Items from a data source
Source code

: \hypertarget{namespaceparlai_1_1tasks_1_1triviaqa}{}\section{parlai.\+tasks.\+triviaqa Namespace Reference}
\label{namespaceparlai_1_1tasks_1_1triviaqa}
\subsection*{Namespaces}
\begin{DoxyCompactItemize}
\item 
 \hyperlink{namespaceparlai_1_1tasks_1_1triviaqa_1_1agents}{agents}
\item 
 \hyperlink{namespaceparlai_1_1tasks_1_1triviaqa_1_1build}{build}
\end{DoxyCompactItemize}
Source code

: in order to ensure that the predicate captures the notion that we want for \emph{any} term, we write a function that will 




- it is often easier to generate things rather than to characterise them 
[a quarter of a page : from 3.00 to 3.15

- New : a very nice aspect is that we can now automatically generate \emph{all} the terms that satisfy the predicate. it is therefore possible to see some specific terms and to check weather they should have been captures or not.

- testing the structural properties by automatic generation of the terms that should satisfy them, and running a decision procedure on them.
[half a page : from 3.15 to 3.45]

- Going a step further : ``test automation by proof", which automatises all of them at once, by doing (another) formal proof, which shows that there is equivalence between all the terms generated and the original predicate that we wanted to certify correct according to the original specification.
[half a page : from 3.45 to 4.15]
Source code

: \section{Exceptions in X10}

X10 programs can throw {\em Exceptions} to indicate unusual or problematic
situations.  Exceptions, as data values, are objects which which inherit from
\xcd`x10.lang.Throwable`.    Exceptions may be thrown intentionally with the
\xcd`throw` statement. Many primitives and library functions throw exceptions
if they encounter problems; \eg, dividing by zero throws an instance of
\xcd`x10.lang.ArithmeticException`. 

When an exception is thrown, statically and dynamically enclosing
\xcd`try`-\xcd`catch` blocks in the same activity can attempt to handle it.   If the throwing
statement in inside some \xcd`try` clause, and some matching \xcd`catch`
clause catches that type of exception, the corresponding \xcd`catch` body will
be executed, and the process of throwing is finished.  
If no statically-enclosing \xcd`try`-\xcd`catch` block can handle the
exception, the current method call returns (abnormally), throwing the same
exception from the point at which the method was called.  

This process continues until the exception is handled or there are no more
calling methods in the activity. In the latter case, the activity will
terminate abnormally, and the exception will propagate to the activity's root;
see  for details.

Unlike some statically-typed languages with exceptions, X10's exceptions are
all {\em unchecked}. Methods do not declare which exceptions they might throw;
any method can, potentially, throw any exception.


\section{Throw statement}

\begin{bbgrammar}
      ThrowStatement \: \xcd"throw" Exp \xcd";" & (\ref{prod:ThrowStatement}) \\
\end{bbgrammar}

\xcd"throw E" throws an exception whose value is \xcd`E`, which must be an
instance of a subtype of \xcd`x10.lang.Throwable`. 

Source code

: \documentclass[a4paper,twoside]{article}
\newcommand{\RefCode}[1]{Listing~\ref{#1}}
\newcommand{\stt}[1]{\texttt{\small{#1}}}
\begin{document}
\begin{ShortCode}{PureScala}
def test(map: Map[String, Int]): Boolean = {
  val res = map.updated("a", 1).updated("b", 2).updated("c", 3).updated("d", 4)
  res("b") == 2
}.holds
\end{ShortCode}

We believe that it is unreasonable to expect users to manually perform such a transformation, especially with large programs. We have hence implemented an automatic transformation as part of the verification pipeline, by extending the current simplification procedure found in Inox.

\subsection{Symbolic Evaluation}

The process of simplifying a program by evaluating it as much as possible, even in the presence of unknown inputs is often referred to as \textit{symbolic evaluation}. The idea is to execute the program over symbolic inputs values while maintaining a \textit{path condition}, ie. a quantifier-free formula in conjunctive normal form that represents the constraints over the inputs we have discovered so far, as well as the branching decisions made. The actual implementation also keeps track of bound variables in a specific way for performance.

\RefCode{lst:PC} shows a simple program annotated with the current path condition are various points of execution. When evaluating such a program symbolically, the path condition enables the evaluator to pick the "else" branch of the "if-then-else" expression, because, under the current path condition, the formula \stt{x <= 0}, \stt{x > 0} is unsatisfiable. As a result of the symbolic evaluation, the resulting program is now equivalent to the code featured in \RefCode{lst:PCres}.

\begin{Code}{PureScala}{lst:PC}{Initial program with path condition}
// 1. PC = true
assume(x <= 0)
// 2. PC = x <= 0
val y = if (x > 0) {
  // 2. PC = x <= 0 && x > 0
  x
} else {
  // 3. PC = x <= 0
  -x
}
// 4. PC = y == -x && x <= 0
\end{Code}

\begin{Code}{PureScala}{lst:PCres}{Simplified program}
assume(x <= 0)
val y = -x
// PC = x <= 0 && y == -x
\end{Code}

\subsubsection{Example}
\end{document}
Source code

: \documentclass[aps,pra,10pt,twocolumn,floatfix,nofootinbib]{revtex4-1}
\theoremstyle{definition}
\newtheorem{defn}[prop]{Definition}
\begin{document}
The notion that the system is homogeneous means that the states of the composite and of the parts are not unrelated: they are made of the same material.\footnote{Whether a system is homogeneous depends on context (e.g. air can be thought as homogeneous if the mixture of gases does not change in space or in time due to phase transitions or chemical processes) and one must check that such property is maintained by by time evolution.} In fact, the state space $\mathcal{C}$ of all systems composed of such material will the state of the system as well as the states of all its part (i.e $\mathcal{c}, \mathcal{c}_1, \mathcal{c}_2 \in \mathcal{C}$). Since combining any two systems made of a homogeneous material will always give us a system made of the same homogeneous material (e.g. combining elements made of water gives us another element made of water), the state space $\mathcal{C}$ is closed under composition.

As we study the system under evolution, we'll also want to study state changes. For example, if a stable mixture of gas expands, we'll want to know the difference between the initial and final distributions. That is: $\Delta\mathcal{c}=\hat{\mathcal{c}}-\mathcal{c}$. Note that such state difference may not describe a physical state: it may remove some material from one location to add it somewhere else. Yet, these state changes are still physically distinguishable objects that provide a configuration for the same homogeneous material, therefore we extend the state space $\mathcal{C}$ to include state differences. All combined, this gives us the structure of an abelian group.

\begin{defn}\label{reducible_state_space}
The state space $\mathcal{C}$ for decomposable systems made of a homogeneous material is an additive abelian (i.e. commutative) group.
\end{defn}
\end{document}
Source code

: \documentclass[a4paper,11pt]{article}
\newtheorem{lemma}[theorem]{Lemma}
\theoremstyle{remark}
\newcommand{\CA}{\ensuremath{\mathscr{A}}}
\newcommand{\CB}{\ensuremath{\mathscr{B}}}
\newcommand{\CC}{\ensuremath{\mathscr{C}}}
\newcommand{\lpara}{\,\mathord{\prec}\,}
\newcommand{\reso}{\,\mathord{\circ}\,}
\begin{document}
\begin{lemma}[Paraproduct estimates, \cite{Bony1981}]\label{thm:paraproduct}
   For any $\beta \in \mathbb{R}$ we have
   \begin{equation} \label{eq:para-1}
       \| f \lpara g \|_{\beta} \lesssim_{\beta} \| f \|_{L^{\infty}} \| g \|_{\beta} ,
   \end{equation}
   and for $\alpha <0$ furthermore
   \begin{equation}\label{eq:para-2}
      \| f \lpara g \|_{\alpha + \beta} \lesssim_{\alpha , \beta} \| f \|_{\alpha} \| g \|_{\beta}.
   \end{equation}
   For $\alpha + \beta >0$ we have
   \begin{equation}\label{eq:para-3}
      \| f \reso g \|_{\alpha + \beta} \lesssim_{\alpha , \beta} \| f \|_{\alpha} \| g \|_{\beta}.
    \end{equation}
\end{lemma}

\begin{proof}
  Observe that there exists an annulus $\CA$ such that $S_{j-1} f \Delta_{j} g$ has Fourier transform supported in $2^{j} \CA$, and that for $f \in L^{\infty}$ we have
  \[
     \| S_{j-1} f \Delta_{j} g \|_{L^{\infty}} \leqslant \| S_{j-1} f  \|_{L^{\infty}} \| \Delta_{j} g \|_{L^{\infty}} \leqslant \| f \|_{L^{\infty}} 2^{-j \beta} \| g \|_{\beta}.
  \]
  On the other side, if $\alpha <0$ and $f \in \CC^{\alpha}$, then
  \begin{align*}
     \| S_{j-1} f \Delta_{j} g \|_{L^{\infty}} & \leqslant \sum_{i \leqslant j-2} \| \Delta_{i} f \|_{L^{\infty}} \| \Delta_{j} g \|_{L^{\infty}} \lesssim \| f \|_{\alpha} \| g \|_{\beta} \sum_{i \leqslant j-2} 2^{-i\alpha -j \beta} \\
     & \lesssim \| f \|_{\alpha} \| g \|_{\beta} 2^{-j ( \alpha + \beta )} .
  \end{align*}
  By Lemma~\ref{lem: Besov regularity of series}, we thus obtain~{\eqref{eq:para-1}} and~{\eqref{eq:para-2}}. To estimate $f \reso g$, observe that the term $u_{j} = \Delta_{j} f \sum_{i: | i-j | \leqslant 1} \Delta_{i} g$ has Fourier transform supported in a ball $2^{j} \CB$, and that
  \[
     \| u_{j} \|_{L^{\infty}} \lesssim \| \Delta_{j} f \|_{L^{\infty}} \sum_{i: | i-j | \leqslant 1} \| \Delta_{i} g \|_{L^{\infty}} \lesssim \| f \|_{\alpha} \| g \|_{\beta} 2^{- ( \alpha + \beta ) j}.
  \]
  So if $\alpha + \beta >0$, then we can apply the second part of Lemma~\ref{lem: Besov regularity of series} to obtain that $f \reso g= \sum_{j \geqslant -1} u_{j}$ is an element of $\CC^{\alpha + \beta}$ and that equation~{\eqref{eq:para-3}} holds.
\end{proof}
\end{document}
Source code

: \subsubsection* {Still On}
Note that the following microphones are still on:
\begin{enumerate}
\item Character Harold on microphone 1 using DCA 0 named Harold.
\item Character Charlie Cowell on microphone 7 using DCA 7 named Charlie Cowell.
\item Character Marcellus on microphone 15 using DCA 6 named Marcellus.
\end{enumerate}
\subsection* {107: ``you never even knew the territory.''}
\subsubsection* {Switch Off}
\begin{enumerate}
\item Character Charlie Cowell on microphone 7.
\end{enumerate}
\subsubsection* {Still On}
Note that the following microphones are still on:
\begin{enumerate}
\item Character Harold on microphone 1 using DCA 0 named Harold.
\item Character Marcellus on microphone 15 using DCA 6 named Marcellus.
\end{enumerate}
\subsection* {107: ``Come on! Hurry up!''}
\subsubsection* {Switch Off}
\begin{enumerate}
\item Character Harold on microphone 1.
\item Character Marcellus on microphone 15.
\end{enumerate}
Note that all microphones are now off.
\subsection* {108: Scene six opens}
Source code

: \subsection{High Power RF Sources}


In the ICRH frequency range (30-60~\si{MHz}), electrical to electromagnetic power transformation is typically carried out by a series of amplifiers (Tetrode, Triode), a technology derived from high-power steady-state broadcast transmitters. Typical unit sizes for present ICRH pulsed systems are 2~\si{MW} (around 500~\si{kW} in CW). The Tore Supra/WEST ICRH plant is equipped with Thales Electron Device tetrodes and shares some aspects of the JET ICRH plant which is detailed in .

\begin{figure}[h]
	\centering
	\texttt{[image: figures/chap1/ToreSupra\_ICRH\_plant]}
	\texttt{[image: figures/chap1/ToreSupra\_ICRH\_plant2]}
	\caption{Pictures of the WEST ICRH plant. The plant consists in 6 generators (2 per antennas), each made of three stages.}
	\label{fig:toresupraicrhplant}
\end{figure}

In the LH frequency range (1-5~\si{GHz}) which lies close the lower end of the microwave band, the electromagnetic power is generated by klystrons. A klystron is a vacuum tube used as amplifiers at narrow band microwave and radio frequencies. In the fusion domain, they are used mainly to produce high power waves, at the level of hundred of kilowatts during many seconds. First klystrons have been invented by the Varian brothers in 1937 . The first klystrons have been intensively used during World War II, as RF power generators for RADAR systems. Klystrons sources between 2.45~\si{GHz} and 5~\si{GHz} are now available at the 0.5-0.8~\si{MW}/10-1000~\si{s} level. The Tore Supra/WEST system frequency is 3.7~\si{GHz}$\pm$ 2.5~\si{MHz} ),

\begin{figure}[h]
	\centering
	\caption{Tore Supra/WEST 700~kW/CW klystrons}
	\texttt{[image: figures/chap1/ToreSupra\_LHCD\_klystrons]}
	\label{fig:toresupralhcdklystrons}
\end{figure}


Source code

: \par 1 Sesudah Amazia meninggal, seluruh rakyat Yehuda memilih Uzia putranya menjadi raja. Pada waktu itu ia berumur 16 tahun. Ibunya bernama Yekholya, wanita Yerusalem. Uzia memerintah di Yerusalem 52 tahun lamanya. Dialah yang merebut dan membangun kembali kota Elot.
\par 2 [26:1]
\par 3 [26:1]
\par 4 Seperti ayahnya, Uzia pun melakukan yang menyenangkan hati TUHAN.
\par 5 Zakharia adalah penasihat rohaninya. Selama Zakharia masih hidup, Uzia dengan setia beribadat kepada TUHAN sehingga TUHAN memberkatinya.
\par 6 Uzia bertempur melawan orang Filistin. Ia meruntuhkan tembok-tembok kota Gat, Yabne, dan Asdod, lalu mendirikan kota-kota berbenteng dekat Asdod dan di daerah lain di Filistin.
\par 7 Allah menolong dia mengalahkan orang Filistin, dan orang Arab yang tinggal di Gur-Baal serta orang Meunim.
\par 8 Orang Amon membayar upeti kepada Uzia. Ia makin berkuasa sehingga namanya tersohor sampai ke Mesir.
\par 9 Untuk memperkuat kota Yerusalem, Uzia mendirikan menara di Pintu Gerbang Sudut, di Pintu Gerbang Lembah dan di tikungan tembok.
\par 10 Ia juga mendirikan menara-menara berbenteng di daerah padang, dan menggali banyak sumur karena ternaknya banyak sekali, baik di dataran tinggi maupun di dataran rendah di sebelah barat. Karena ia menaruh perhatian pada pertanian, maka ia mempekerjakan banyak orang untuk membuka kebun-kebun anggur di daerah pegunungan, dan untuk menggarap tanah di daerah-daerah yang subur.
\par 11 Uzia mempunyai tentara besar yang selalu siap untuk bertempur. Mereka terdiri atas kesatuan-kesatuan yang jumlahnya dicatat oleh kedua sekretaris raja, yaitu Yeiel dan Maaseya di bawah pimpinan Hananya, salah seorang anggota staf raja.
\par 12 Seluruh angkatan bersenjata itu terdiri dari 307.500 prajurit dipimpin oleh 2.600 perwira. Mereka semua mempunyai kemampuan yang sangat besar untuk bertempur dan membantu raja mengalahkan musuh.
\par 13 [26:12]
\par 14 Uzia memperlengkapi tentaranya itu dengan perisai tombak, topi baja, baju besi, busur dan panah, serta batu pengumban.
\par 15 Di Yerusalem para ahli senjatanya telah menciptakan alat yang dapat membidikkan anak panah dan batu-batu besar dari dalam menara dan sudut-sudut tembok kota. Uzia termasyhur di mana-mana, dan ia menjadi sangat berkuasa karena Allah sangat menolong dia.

• _WHAT THE TASK REQUIRES_
Of the entries above, transcribe exactly those lines that fall between the line containing "serta orang Meunim." and the line containing "di tikungan tembok.", together with those two lines.

• _TASK RESPONSE_
\par 7 Allah menolong dia mengalahkan orang Filistin, dan orang Arab yang tinggal di Gur-Baal serta orang Meunim.
\par 8 Orang Amon membayar upeti kepada Uzia. Ia makin berkuasa sehingga namanya tersohor sampai ke Mesir.
\par 9 Untuk memperkuat kota Yerusalem, Uzia mendirikan menara di Pintu Gerbang Sudut, di Pintu Gerbang Lembah dan di tikungan tembok.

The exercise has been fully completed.